Rejection Show host Jon Friedman and Combino

Also representing graceful non-success were the hilariously bitter Mike Albo of Underminer fame—who read the most absurd dump email from a three-night stand I’ve ever heard—and Andrea Rosen, who is always awesome, and who got rejected from the reality show she created and had to suffer the further indignity of seeing her then-boyfriend, a bartender at Galapagos, be made producer. Anne Altman’s cat-toilet-training documentary, not schadenfreudistic enough for America’s Funniest Home Videos, prompted something wildly pre-human in all of us, and that was good. I also dug, and ogled, handsome devil Nick Stevens, who almost became the new Marv Albert (without the little problems) via ESPN’s Dream Job. Unfortunately, he drove all the judges out of their minds without intending to, since ESPN insisted on running a promo twenty times a day featuring Nick crowing “Ramalama ham-jam!” It got on their nerves, for some reason. But he triumphed anyway, by telling the story so excellently. Really, it’s an evening that can’t miss. The best part is that you feel so supremely exultant in non-rejectedness, since there’s nothing like being part of a giddy, laughing crowd to realize you’re the successes and those visionless suits (and hipster bartenders) are the losers.

All right, Wilseyists, I promised, and I try not break promises, especially to you. Here’s Sean Wilsey’s book tour schedule. Just promise me in return that you won’t creep him out with any excessive stalking, OK? Gifts of whimsically packaged Jelly Bellys, good; lurking in his shrubbery paparazzi-style, bad. Jot this down on a notecard if you’re afraid you might mix them up.

For this show, ‘Rejection’ leads to success [Daily News]
Cartoonist speaks about modern life through quirky drawings [Nice profile of Matthew Diffee and his cartooning process and also the NYer’s rejection process, Fort Worth Star-Telegram]

For madeleine, substitute Nutella

I’m honored to be Normblog’s Friday profile today. This is a good place to develop your dossier about me. I tried to keep my answers shortish so Norm wouldn’t have to cross the Atlantic to pelt me with old scones, so there were people I ended up leaving off my lists of intellectual and cultural heroes (particularly the latter). They keep coming back to me, like one of those recurring dreams that you didn’t turn in that 15-page undergraduate paper about Kim Novak as auteur—oh wait, that’s true. Tim Clinton, I put you on my list of intellectual heroes because you taught me so much about film, and I swear I’ll finish it if you’ll let me.

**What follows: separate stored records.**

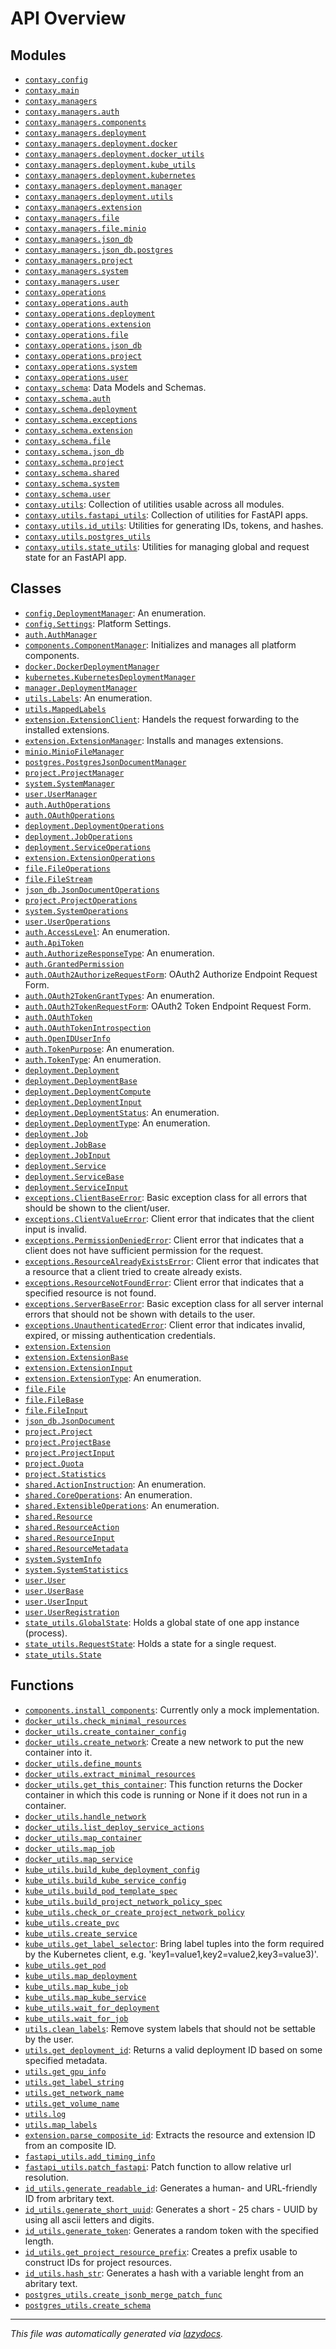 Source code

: <!-- markdownlint-disable -->

# API Overview

## Modules

- [`contaxy.config`](./contaxy.config.md#module-contaxyconfig)
- [`contaxy.main`](./contaxy.main.md#module-contaxymain)
- [`contaxy.managers`](./contaxy.managers.md#module-contaxymanagers)
- [`contaxy.managers.auth`](./contaxy.managers.auth.md#module-contaxymanagersauth)
- [`contaxy.managers.components`](./contaxy.managers.components.md#module-contaxymanagerscomponents)
- [`contaxy.managers.deployment`](./contaxy.managers.deployment.md#module-contaxymanagersdeployment)
- [`contaxy.managers.deployment.docker`](./contaxy.managers.deployment.docker.md#module-contaxymanagersdeploymentdocker)
- [`contaxy.managers.deployment.docker_utils`](./contaxy.managers.deployment.docker_utils.md#module-contaxymanagersdeploymentdocker_utils)
- [`contaxy.managers.deployment.kube_utils`](./contaxy.managers.deployment.kube_utils.md#module-contaxymanagersdeploymentkube_utils)
- [`contaxy.managers.deployment.kubernetes`](./contaxy.managers.deployment.kubernetes.md#module-contaxymanagersdeploymentkubernetes)
- [`contaxy.managers.deployment.manager`](./contaxy.managers.deployment.manager.md#module-contaxymanagersdeploymentmanager)
- [`contaxy.managers.deployment.utils`](./contaxy.managers.deployment.utils.md#module-contaxymanagersdeploymentutils)
- [`contaxy.managers.extension`](./contaxy.managers.extension.md#module-contaxymanagersextension)
- [`contaxy.managers.file`](./contaxy.managers.file.md#module-contaxymanagersfile)
- [`contaxy.managers.file.minio`](./contaxy.managers.file.minio.md#module-contaxymanagersfileminio)
- [`contaxy.managers.json_db`](./contaxy.managers.json_db.md#module-contaxymanagersjson_db)
- [`contaxy.managers.json_db.postgres`](./contaxy.managers.json_db.postgres.md#module-contaxymanagersjson_dbpostgres)
- [`contaxy.managers.project`](./contaxy.managers.project.md#module-contaxymanagersproject)
- [`contaxy.managers.system`](./contaxy.managers.system.md#module-contaxymanagerssystem)
- [`contaxy.managers.user`](./contaxy.managers.user.md#module-contaxymanagersuser)
- [`contaxy.operations`](./contaxy.operations.md#module-contaxyoperations)
- [`contaxy.operations.auth`](./contaxy.operations.auth.md#module-contaxyoperationsauth)
- [`contaxy.operations.deployment`](./contaxy.operations.deployment.md#module-contaxyoperationsdeployment)
- [`contaxy.operations.extension`](./contaxy.operations.extension.md#module-contaxyoperationsextension)
- [`contaxy.operations.file`](./contaxy.operations.file.md#module-contaxyoperationsfile)
- [`contaxy.operations.json_db`](./contaxy.operations.json_db.md#module-contaxyoperationsjson_db)
- [`contaxy.operations.project`](./contaxy.operations.project.md#module-contaxyoperationsproject)
- [`contaxy.operations.system`](./contaxy.operations.system.md#module-contaxyoperationssystem)
- [`contaxy.operations.user`](./contaxy.operations.user.md#module-contaxyoperationsuser)
- [`contaxy.schema`](./contaxy.schema.md#module-contaxyschema): Data Models and Schemas.
- [`contaxy.schema.auth`](./contaxy.schema.auth.md#module-contaxyschemaauth)
- [`contaxy.schema.deployment`](./contaxy.schema.deployment.md#module-contaxyschemadeployment)
- [`contaxy.schema.exceptions`](./contaxy.schema.exceptions.md#module-contaxyschemaexceptions)
- [`contaxy.schema.extension`](./contaxy.schema.extension.md#module-contaxyschemaextension)
- [`contaxy.schema.file`](./contaxy.schema.file.md#module-contaxyschemafile)
- [`contaxy.schema.json_db`](./contaxy.schema.json_db.md#module-contaxyschemajson_db)
- [`contaxy.schema.project`](./contaxy.schema.project.md#module-contaxyschemaproject)
- [`contaxy.schema.shared`](./contaxy.schema.shared.md#module-contaxyschemashared)
- [`contaxy.schema.system`](./contaxy.schema.system.md#module-contaxyschemasystem)
- [`contaxy.schema.user`](./contaxy.schema.user.md#module-contaxyschemauser)
- [`contaxy.utils`](./contaxy.utils.md#module-contaxyutils): Collection of utilities usable across all modules.
- [`contaxy.utils.fastapi_utils`](./contaxy.utils.fastapi_utils.md#module-contaxyutilsfastapi_utils): Collection of utilities for FastAPI apps.
- [`contaxy.utils.id_utils`](./contaxy.utils.id_utils.md#module-contaxyutilsid_utils): Utilities for generating IDs, tokens, and hashes.
- [`contaxy.utils.postgres_utils`](./contaxy.utils.postgres_utils.md#module-contaxyutilspostgres_utils)
- [`contaxy.utils.state_utils`](./contaxy.utils.state_utils.md#module-contaxyutilsstate_utils): Utilities for managing global and request state for an FastAPI app.

## Classes

- [`config.DeploymentManager`](./contaxy.config.md#class-deploymentmanager): An enumeration.
- [`config.Settings`](./contaxy.config.md#class-settings): Platform Settings.
- [`auth.AuthManager`](./contaxy.managers.auth.md#class-authmanager)
- [`components.ComponentManager`](./contaxy.managers.components.md#class-componentmanager): Initializes and manages all platform components.
- [`docker.DockerDeploymentManager`](./contaxy.managers.deployment.docker.md#class-dockerdeploymentmanager)
- [`kubernetes.KubernetesDeploymentManager`](./contaxy.managers.deployment.kubernetes.md#class-kubernetesdeploymentmanager)
- [`manager.DeploymentManager`](./contaxy.managers.deployment.manager.md#class-deploymentmanager)
- [`utils.Labels`](./contaxy.managers.deployment.utils.md#class-labels): An enumeration.
- [`utils.MappedLabels`](./contaxy.managers.deployment.utils.md#class-mappedlabels)
- [`extension.ExtensionClient`](./contaxy.managers.extension.md#class-extensionclient): Handels the request forwarding to the installed extensions.
- [`extension.ExtensionManager`](./contaxy.managers.extension.md#class-extensionmanager): Installs and manages extensions.
- [`minio.MinioFileManager`](./contaxy.managers.file.minio.md#class-miniofilemanager)
- [`postgres.PostgresJsonDocumentManager`](./contaxy.managers.json_db.postgres.md#class-postgresjsondocumentmanager)
- [`project.ProjectManager`](./contaxy.managers.project.md#class-projectmanager)
- [`system.SystemManager`](./contaxy.managers.system.md#class-systemmanager)
- [`user.UserManager`](./contaxy.managers.user.md#class-usermanager)
- [`auth.AuthOperations`](./contaxy.operations.auth.md#class-authoperations)
- [`auth.OAuthOperations`](./contaxy.operations.auth.md#class-oauthoperations)
- [`deployment.DeploymentOperations`](./contaxy.operations.deployment.md#class-deploymentoperations)
- [`deployment.JobOperations`](./contaxy.operations.deployment.md#class-joboperations)
- [`deployment.ServiceOperations`](./contaxy.operations.deployment.md#class-serviceoperations)
- [`extension.ExtensionOperations`](./contaxy.operations.extension.md#class-extensionoperations)
- [`file.FileOperations`](./contaxy.operations.file.md#class-fileoperations)
- [`file.FileStream`](./contaxy.operations.file.md#class-filestream)
- [`json_db.JsonDocumentOperations`](./contaxy.operations.json_db.md#class-jsondocumentoperations)
- [`project.ProjectOperations`](./contaxy.operations.project.md#class-projectoperations)
- [`system.SystemOperations`](./contaxy.operations.system.md#class-systemoperations)
- [`user.UserOperations`](./contaxy.operations.user.md#class-useroperations)
- [`auth.AccessLevel`](./contaxy.schema.auth.md#class-accesslevel): An enumeration.
- [`auth.ApiToken`](./contaxy.schema.auth.md#class-apitoken)
- [`auth.AuthorizeResponseType`](./contaxy.schema.auth.md#class-authorizeresponsetype): An enumeration.
- [`auth.GrantedPermission`](./contaxy.schema.auth.md#class-grantedpermission)
- [`auth.OAuth2AuthorizeRequestForm`](./contaxy.schema.auth.md#class-oauth2authorizerequestform): OAuth2 Authorize Endpoint Request Form.
- [`auth.OAuth2TokenGrantTypes`](./contaxy.schema.auth.md#class-oauth2tokengranttypes): An enumeration.
- [`auth.OAuth2TokenRequestForm`](./contaxy.schema.auth.md#class-oauth2tokenrequestform): OAuth2 Token Endpoint Request Form.
- [`auth.OAuthToken`](./contaxy.schema.auth.md#class-oauthtoken)
- [`auth.OAuthTokenIntrospection`](./contaxy.schema.auth.md#class-oauthtokenintrospection)
- [`auth.OpenIDUserInfo`](./contaxy.schema.auth.md#class-openiduserinfo)
- [`auth.TokenPurpose`](./contaxy.schema.auth.md#class-tokenpurpose): An enumeration.
- [`auth.TokenType`](./contaxy.schema.auth.md#class-tokentype): An enumeration.
- [`deployment.Deployment`](./contaxy.schema.deployment.md#class-deployment)
- [`deployment.DeploymentBase`](./contaxy.schema.deployment.md#class-deploymentbase)
- [`deployment.DeploymentCompute`](./contaxy.schema.deployment.md#class-deploymentcompute)
- [`deployment.DeploymentInput`](./contaxy.schema.deployment.md#class-deploymentinput)
- [`deployment.DeploymentStatus`](./contaxy.schema.deployment.md#class-deploymentstatus): An enumeration.
- [`deployment.DeploymentType`](./contaxy.schema.deployment.md#class-deploymenttype): An enumeration.
- [`deployment.Job`](./contaxy.schema.deployment.md#class-job)
- [`deployment.JobBase`](./contaxy.schema.deployment.md#class-jobbase)
- [`deployment.JobInput`](./contaxy.schema.deployment.md#class-jobinput)
- [`deployment.Service`](./contaxy.schema.deployment.md#class-service)
- [`deployment.ServiceBase`](./contaxy.schema.deployment.md#class-servicebase)
- [`deployment.ServiceInput`](./contaxy.schema.deployment.md#class-serviceinput)
- [`exceptions.ClientBaseError`](./contaxy.schema.exceptions.md#class-clientbaseerror): Basic exception class for all errors that should be shown to the client/user.
- [`exceptions.ClientValueError`](./contaxy.schema.exceptions.md#class-clientvalueerror): Client error that indicates that the client input is invalid.
- [`exceptions.PermissionDeniedError`](./contaxy.schema.exceptions.md#class-permissiondeniederror): Client error that indicates that a client does not have sufficient permission for the request.
- [`exceptions.ResourceAlreadyExistsError`](./contaxy.schema.exceptions.md#class-resourcealreadyexistserror): Client error that indicates that a resource that a client tried to create already exists.
- [`exceptions.ResourceNotFoundError`](./contaxy.schema.exceptions.md#class-resourcenotfounderror): Client error that indicates that a specified resource is not found.
- [`exceptions.ServerBaseError`](./contaxy.schema.exceptions.md#class-serverbaseerror): Basic exception class for all server internal errors that should not be shown with details to the user.
- [`exceptions.UnauthenticatedError`](./contaxy.schema.exceptions.md#class-unauthenticatederror): Client error that indicates invalid, expired, or missing authentication credentials.
- [`extension.Extension`](./contaxy.schema.extension.md#class-extension)
- [`extension.ExtensionBase`](./contaxy.schema.extension.md#class-extensionbase)
- [`extension.ExtensionInput`](./contaxy.schema.extension.md#class-extensioninput)
- [`extension.ExtensionType`](./contaxy.schema.extension.md#class-extensiontype): An enumeration.
- [`file.File`](./contaxy.schema.file.md#class-file)
- [`file.FileBase`](./contaxy.schema.file.md#class-filebase)
- [`file.FileInput`](./contaxy.schema.file.md#class-fileinput)
- [`json_db.JsonDocument`](./contaxy.schema.json_db.md#class-jsondocument)
- [`project.Project`](./contaxy.schema.project.md#class-project)
- [`project.ProjectBase`](./contaxy.schema.project.md#class-projectbase)
- [`project.ProjectInput`](./contaxy.schema.project.md#class-projectinput)
- [`project.Quota`](./contaxy.schema.project.md#class-quota)
- [`project.Statistics`](./contaxy.schema.project.md#class-statistics)
- [`shared.ActionInstruction`](./contaxy.schema.shared.md#class-actioninstruction): An enumeration.
- [`shared.CoreOperations`](./contaxy.schema.shared.md#class-coreoperations): An enumeration.
- [`shared.ExtensibleOperations`](./contaxy.schema.shared.md#class-extensibleoperations): An enumeration.
- [`shared.Resource`](./contaxy.schema.shared.md#class-resource)
- [`shared.ResourceAction`](./contaxy.schema.shared.md#class-resourceaction)
- [`shared.ResourceInput`](./contaxy.schema.shared.md#class-resourceinput)
- [`shared.ResourceMetadata`](./contaxy.schema.shared.md#class-resourcemetadata)
- [`system.SystemInfo`](./contaxy.schema.system.md#class-systeminfo)
- [`system.SystemStatistics`](./contaxy.schema.system.md#class-systemstatistics)
- [`user.User`](./contaxy.schema.user.md#class-user)
- [`user.UserBase`](./contaxy.schema.user.md#class-userbase)
- [`user.UserInput`](./contaxy.schema.user.md#class-userinput)
- [`user.UserRegistration`](./contaxy.schema.user.md#class-userregistration)
- [`state_utils.GlobalState`](./contaxy.utils.state_utils.md#class-globalstate): Holds a global state of one app instance (process).
- [`state_utils.RequestState`](./contaxy.utils.state_utils.md#class-requeststate): Holds a state for a single request.
- [`state_utils.State`](./contaxy.utils.state_utils.md#class-state)

## Functions

- [`components.install_components`](./contaxy.managers.components.md#function-install_components): Currently only a mock implementation.
- [`docker_utils.check_minimal_resources`](./contaxy.managers.deployment.docker_utils.md#function-check_minimal_resources)
- [`docker_utils.create_container_config`](./contaxy.managers.deployment.docker_utils.md#function-create_container_config)
- [`docker_utils.create_network`](./contaxy.managers.deployment.docker_utils.md#function-create_network): Create a new network to put the new container into it.
- [`docker_utils.define_mounts`](./contaxy.managers.deployment.docker_utils.md#function-define_mounts)
- [`docker_utils.extract_minimal_resources`](./contaxy.managers.deployment.docker_utils.md#function-extract_minimal_resources)
- [`docker_utils.get_this_container`](./contaxy.managers.deployment.docker_utils.md#function-get_this_container): This function returns the Docker container in which this code is running or None if it does not run in a container.
- [`docker_utils.handle_network`](./contaxy.managers.deployment.docker_utils.md#function-handle_network)
- [`docker_utils.list_deploy_service_actions`](./contaxy.managers.deployment.docker_utils.md#function-list_deploy_service_actions)
- [`docker_utils.map_container`](./contaxy.managers.deployment.docker_utils.md#function-map_container)
- [`docker_utils.map_job`](./contaxy.managers.deployment.docker_utils.md#function-map_job)
- [`docker_utils.map_service`](./contaxy.managers.deployment.docker_utils.md#function-map_service)
- [`kube_utils.build_kube_deployment_config`](./contaxy.managers.deployment.kube_utils.md#function-build_kube_deployment_config)
- [`kube_utils.build_kube_service_config`](./contaxy.managers.deployment.kube_utils.md#function-build_kube_service_config)
- [`kube_utils.build_pod_template_spec`](./contaxy.managers.deployment.kube_utils.md#function-build_pod_template_spec)
- [`kube_utils.build_project_network_policy_spec`](./contaxy.managers.deployment.kube_utils.md#function-build_project_network_policy_spec)
- [`kube_utils.check_or_create_project_network_policy`](./contaxy.managers.deployment.kube_utils.md#function-check_or_create_project_network_policy)
- [`kube_utils.create_pvc`](./contaxy.managers.deployment.kube_utils.md#function-create_pvc)
- [`kube_utils.create_service`](./contaxy.managers.deployment.kube_utils.md#function-create_service)
- [`kube_utils.get_label_selector`](./contaxy.managers.deployment.kube_utils.md#function-get_label_selector): Bring label tuples into the form required by the Kubernetes client, e.g. 'key1=value1,key2=value2,key3=value3)'.
- [`kube_utils.get_pod`](./contaxy.managers.deployment.kube_utils.md#function-get_pod)
- [`kube_utils.map_deployment`](./contaxy.managers.deployment.kube_utils.md#function-map_deployment)
- [`kube_utils.map_kube_job`](./contaxy.managers.deployment.kube_utils.md#function-map_kube_job)
- [`kube_utils.map_kube_service`](./contaxy.managers.deployment.kube_utils.md#function-map_kube_service)
- [`kube_utils.wait_for_deployment`](./contaxy.managers.deployment.kube_utils.md#function-wait_for_deployment)
- [`kube_utils.wait_for_job`](./contaxy.managers.deployment.kube_utils.md#function-wait_for_job)
- [`utils.clean_labels`](./contaxy.managers.deployment.utils.md#function-clean_labels): Remove system labels that should not be settable by the user.
- [`utils.get_deployment_id`](./contaxy.managers.deployment.utils.md#function-get_deployment_id): Returns a valid deployment ID based on some specified metadata.
- [`utils.get_gpu_info`](./contaxy.managers.deployment.utils.md#function-get_gpu_info)
- [`utils.get_label_string`](./contaxy.managers.deployment.utils.md#function-get_label_string)
- [`utils.get_network_name`](./contaxy.managers.deployment.utils.md#function-get_network_name)
- [`utils.get_volume_name`](./contaxy.managers.deployment.utils.md#function-get_volume_name)
- [`utils.log`](./contaxy.managers.deployment.utils.md#function-log)
- [`utils.map_labels`](./contaxy.managers.deployment.utils.md#function-map_labels)
- [`extension.parse_composite_id`](./contaxy.managers.extension.md#function-parse_composite_id): Extracts the resource and extension ID from an composite ID.
- [`fastapi_utils.add_timing_info`](./contaxy.utils.fastapi_utils.md#function-add_timing_info)
- [`fastapi_utils.patch_fastapi`](./contaxy.utils.fastapi_utils.md#function-patch_fastapi): Patch function to allow relative url resolution.
- [`id_utils.generate_readable_id`](./contaxy.utils.id_utils.md#function-generate_readable_id): Generates a human- and URL-friendly ID from arbritary text.
- [`id_utils.generate_short_uuid`](./contaxy.utils.id_utils.md#function-generate_short_uuid): Generates a short - 25 chars - UUID by using all ascii letters and digits.
- [`id_utils.generate_token`](./contaxy.utils.id_utils.md#function-generate_token): Generates a random token with the specified length.
- [`id_utils.get_project_resource_prefix`](./contaxy.utils.id_utils.md#function-get_project_resource_prefix): Creates a prefix usable to construct IDs for project resources.
- [`id_utils.hash_str`](./contaxy.utils.id_utils.md#function-hash_str): Generates a hash with a variable lenght from an abritary text.
- [`postgres_utils.create_jsonb_merge_patch_func`](./contaxy.utils.postgres_utils.md#function-create_jsonb_merge_patch_func)
- [`postgres_utils.create_schema`](./contaxy.utils.postgres_utils.md#function-create_schema)


---

_This file was automatically generated via [lazydocs](https://github.com/ml-tooling/lazydocs)._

(5.23.05 issue) Forget the Gawker/Radar brawl

Fun as it’s been, even the pie was nothing compared to the churning outrage over Anthony Lane’s review of Star Wars—Episode III: Revenge of the Sith. In brief, he doesn’t care for it. Yoda should be ground up in a blender. Natalie Portman’s football helmet makes no sense. “Nobody ingests or excretes. Language remains unblue.” (Not so Lane’s, which I found rather jarring.) The film “is a zoo of rampant storyboards.” Others disagree, however, so Anakins are gonna roll:

Everyone’s talking about Anthony Lane’s review of Revenge of the Sith in this week’s New Yorker. With its mix of death-defying vivisectional logic (“how Padmé got pregnant is anybody’s guess, although I’m prepared to wager that it involved Anakin nipping into a broom closet with a warm glass jar and a copy of Ewok Babes“), and low-blow stand-up comedy (“Sith. What kind of a word is that? … It sounds to me like the noise that emerges when you block one nostril and blow through the other”), this is the battlecry we’ve been waiting for…. Jump into the controversy! (Ewok Babes is just crying out for an Andrew Hearst cover.)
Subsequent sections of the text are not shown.